Die nach Indien zweitgrößte demokratische Abstimmung der Welt steht kurz bevor. An vier Tagen im Juni werden über 350 Millionen Bürgerinnen und Bürger der Europäischen Union über die Zusammensetzung des Europäischen Parlaments bis zum Jahr 2029 entscheiden. Etwa 20 Millionen davon werden Erstwähler sein (Quelle: „European elections 2024: People eligible to vote.“ Eurostat, 4. April 2024). Wir scheinen an einem Wendepunkt zu stehen; die Mehrheit der Bevölkerung erklärt, dass sie das Vertrauen in die traditionellen, etablierten politischen Parteien verloren habe und einen Wandel wünsche.

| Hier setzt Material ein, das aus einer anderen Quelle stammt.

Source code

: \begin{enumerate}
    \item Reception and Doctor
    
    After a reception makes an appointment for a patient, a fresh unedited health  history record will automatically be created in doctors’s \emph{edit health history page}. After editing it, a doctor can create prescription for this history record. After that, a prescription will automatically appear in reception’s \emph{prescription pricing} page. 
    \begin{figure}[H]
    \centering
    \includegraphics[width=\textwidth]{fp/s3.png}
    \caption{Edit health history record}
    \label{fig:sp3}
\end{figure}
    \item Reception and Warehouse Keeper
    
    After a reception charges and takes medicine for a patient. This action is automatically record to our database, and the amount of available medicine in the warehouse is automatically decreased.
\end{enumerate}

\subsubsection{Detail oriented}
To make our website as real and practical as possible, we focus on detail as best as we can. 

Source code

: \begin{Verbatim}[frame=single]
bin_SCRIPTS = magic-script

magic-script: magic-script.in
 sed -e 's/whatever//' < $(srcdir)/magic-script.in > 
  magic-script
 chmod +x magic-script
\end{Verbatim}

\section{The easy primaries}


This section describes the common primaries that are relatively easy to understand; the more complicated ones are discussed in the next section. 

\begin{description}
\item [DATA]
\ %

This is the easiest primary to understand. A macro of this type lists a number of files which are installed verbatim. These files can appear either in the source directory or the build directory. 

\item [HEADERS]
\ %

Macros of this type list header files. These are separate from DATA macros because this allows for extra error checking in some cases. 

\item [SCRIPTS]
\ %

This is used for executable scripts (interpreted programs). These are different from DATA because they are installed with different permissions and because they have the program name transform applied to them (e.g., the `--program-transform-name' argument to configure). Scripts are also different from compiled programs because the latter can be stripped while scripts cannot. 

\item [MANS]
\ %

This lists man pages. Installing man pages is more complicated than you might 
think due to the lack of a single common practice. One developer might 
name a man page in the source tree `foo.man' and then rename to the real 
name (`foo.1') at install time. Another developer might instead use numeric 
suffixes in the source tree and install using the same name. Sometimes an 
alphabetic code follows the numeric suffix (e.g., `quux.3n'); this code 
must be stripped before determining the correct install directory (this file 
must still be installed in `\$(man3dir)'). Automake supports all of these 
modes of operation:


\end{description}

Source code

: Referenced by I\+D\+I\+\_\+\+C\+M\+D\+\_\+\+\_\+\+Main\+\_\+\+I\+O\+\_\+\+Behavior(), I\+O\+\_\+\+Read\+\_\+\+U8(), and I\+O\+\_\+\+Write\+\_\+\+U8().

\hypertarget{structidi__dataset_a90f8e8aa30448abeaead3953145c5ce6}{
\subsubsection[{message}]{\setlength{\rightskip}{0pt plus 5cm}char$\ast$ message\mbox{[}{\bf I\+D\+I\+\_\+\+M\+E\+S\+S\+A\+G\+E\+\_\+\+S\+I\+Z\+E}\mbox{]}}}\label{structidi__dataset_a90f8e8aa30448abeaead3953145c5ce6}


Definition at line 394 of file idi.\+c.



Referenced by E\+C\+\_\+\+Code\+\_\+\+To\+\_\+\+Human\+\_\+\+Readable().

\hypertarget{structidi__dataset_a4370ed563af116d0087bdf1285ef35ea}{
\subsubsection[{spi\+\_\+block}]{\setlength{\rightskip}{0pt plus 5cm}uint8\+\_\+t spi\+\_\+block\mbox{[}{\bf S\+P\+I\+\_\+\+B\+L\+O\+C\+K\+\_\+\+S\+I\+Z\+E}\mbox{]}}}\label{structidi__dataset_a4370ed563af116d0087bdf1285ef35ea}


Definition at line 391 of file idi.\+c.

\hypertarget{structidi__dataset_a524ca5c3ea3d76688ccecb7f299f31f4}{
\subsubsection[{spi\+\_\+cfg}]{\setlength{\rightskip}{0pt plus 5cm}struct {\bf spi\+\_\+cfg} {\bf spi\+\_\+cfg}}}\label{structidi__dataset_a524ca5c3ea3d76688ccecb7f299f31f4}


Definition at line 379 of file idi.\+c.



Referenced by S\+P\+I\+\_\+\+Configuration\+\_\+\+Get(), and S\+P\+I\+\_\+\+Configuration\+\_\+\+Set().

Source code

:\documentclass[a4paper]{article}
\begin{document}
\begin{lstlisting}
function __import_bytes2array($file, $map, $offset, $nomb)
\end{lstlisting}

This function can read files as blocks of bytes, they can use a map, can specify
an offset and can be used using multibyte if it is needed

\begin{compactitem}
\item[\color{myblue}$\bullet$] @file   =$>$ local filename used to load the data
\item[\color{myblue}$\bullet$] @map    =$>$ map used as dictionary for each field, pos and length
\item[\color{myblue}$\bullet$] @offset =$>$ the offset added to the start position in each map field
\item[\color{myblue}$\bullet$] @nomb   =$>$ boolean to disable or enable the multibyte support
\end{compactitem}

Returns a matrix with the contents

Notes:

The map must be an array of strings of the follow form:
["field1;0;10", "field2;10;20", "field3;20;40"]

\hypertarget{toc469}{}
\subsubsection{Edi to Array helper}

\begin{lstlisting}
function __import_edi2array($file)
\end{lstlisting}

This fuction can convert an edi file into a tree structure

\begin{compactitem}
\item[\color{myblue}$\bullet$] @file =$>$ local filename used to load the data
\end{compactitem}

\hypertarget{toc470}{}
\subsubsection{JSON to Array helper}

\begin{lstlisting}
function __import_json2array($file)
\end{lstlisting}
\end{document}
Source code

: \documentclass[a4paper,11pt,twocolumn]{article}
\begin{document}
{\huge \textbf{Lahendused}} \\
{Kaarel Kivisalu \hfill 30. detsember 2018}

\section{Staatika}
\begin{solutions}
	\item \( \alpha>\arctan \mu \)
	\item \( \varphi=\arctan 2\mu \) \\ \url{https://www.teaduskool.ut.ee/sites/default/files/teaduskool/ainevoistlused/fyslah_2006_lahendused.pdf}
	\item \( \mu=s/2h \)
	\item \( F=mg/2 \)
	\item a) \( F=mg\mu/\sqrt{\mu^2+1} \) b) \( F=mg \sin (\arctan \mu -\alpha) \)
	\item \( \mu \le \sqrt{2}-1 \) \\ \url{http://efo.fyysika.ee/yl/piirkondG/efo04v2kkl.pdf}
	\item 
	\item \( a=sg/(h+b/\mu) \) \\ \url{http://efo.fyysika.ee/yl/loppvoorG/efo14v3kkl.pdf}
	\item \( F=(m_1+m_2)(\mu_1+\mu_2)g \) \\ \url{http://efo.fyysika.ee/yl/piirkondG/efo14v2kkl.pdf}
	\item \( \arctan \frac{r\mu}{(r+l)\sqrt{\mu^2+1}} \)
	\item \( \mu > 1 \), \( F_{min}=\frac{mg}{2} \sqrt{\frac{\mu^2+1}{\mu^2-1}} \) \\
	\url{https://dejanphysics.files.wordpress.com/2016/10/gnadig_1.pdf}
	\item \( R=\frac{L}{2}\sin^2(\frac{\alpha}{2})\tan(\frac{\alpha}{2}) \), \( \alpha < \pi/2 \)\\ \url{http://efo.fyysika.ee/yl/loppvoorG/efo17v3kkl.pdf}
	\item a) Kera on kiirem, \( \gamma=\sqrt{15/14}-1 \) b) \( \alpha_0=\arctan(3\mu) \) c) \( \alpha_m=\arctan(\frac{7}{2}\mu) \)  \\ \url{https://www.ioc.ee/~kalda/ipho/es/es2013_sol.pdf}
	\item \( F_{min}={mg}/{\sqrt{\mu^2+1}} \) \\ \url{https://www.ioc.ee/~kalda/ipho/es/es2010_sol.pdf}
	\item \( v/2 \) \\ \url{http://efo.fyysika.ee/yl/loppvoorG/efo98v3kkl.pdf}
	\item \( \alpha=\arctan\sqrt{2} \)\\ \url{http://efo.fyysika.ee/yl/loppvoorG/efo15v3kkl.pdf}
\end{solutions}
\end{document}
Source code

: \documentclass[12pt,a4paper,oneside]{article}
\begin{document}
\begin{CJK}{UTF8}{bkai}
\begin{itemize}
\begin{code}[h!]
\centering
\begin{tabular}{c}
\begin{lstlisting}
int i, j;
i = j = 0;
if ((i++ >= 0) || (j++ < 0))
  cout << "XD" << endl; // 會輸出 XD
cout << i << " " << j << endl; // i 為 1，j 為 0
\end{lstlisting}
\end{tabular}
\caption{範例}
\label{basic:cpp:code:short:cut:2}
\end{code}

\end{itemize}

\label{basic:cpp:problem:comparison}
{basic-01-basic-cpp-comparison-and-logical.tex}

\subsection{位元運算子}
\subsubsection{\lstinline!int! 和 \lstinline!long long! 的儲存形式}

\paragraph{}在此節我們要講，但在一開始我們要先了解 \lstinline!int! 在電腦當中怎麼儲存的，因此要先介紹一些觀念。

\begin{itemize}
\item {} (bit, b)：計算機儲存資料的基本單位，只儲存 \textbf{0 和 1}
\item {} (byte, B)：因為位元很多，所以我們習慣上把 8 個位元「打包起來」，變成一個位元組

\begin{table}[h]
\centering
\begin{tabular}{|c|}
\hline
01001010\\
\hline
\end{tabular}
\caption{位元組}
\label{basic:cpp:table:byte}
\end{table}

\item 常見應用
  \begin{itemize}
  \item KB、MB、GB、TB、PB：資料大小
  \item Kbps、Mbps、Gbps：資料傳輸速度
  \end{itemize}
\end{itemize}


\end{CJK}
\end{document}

Welche Themen stehen im Mittelpunkt?

Aus der letzten Eurobarometer-Umfrage, durchgeführt im Zeitraum Februar 2024 bis März 2024, geht hervor, dass den Wählern die folgenden Themen am meisten am Herzen liegen:

  • Bekämpfung der Armut und gesellschaftlichen Ausgrenzung (33 Prozent)
  • Unterstützung des Gesundheitswesens (32 Prozent)
  • Wirtschaftsförderung und Schaffung neuer Arbeitsplätze (31 Prozent)
  • Verteidigung und Sicherheit der EU (31 Prozent)
  • Maßnahmen gegen den Klimawandel (27 Prozent)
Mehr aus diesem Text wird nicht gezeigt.